Young Gerry, already a budding zoologist, was a bit of a hellion in this demi-paradise, but only because of his avid scientific urge to bring all the island fauna home. There was the day brother Leslie I went upstairs to bathe and found two snakes in the tub, and the day brother Larry started to light a cigarette from a matchboxful of scorpions. Gerry had been studying the scorpions' mating dance. The rest of the family had their own little idiosyncrasies to which, as his title suggests. Author Durrell pays his amused and amusing respects.

But he is at his best in describing the island's magic which "each day had a tranquillity, a timelessness, about it, so that you wished it would never end." It is Author Durrell's special gift to evoke that sense of timelessness through vivid still lifes of nature and the natives: "Across the mouth of the bay a sun-bleached boat would pass, rowed by a brown fisherman in tattered trousers, standing in the stern and twisting an oar in the water like a fish's tail. He would raise one hand in lazy salute, and across the still, blue water you could hear the plaintive squeak of the oar as it twisted, and the soft clop as it dug into the sea."

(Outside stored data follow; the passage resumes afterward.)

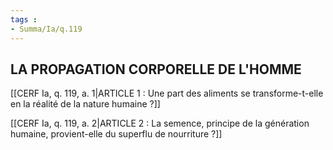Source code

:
 ```yaml
---
tags : 
- Summa/Ia/q.119
---
```


## LA PROPAGATION CORPORELLE DE L'HOMME

[[CERF Ia, q. 119, a. 1|ARTICLE 1 : Une part des aliments se transforme-t-elle en la réalité de la nature humaine ?]]

[[CERF Ia, q. 119, a. 2|ARTICLE 2 : La semence, principe de la génération humaine, provient-elle du superflu de nourriture ?]]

Last of the Byzantines. In her own book Author Rose Macaulay, sixtyish daughter of a Cambridge don, moves east of Corfu, assembling a fictional travel party of three bound for Turkey and vicinity. Aunt Dot is an old-style militant feminist bent on writing a book about "Women of the Euxine Today." Father Chantry-Pigg is a High Anglican churchman who wants to study the prospects for proselytizing in Moslem Turkey. Aunt Dot's niece Laurie, the narrator, has no special interest in the Turks; she is drawn to a vision of past Greek glory when the Black Sea port of Trebizond was the capital of an empire, falling in 1461 to Mohammed II as the last bastion of fragmented Byzantine power.

Laurie's first view of Trebizond and the palace remains of the dynasty of the Grand Comnenus has the tinge of melancholy common to all travel among ruins where the past holds up a mirror to the future and reflects the ironic metamorphoses of history: "There was some confusion as to which ruins were which, but you could see the eight pointed windows of the palace banqueting hall, and through them there was a view of the whole landscape, with the broken citadel walls twisting about among the small gardens and cottages." Like most other empires, this one no doubt deserved to go under, reflects Laurie, but not so far under as Trebizond has gone, becoming a shabby little town called Trabzon, with a black squalid beach, and "full of those who do not know the past."

If Laurie has lost her romantic dream, she also comes to know some of the changeless riches of the Levant--fruit, flowers, enchanted landscapes. As for Father Chantry-Pigg, he makes no Anglican converts among Mohammed's followers, and Aunt Dot is content to pray for her veiled backward sisters who have ignored the progressive edicts of Ataturk. But like the literate British travelers they are, she and Laurie go home to write a book, possibly one as charming as The Towers of Trebizond.